#### WORK INSTRUCTIONS:
Read through the entries below and copy each line where "title" turns up.

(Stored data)
# # # # #

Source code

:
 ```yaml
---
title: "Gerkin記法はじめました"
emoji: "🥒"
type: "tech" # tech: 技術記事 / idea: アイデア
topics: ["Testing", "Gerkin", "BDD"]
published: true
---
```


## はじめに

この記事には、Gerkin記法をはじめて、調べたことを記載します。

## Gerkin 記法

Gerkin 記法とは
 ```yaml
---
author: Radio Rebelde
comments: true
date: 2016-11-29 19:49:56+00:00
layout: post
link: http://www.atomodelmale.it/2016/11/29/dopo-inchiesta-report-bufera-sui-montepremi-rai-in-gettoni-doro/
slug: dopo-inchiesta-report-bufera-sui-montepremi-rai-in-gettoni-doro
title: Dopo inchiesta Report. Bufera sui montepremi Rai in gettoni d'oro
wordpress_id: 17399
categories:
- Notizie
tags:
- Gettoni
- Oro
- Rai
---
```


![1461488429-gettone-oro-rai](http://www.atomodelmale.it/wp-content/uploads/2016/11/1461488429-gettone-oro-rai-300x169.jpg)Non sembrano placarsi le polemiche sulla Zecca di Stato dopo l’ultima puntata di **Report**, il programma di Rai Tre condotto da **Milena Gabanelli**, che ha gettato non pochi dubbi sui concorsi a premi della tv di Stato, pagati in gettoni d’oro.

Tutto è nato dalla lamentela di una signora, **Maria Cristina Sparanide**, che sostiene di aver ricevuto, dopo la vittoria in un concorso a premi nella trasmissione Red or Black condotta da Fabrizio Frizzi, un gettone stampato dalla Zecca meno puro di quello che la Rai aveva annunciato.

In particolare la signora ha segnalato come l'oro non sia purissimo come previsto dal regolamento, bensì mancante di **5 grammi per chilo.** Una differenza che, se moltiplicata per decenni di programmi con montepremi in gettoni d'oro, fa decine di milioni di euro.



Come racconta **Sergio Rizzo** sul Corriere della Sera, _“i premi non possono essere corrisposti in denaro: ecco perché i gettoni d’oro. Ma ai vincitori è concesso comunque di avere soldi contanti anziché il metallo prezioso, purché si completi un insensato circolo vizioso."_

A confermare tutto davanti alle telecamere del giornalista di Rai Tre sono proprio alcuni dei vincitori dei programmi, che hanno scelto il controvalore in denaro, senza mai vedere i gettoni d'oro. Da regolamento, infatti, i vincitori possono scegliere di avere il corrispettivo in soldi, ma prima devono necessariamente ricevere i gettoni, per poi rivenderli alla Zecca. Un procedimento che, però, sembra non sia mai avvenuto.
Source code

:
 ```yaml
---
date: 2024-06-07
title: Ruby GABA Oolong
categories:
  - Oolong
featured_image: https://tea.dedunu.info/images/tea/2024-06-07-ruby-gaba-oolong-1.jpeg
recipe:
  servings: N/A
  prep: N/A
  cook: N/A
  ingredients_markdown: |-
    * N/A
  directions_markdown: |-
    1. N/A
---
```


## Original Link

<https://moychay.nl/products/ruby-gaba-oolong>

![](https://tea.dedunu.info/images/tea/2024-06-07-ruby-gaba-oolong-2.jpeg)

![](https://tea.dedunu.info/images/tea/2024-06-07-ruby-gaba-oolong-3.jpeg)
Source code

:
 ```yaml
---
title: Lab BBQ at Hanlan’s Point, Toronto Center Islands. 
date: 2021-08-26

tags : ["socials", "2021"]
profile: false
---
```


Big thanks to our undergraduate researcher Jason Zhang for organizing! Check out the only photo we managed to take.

# # # # #

#### ANSWER TO THE PROBLEM:
title: "Gerkin記法はじめました"
title: Dopo inchiesta Report. Bufera sui montepremi Rai in gettoni d'oro
title: Ruby GABA Oolong
title: Lab BBQ at Hanlan’s Point, Toronto Center Islands. 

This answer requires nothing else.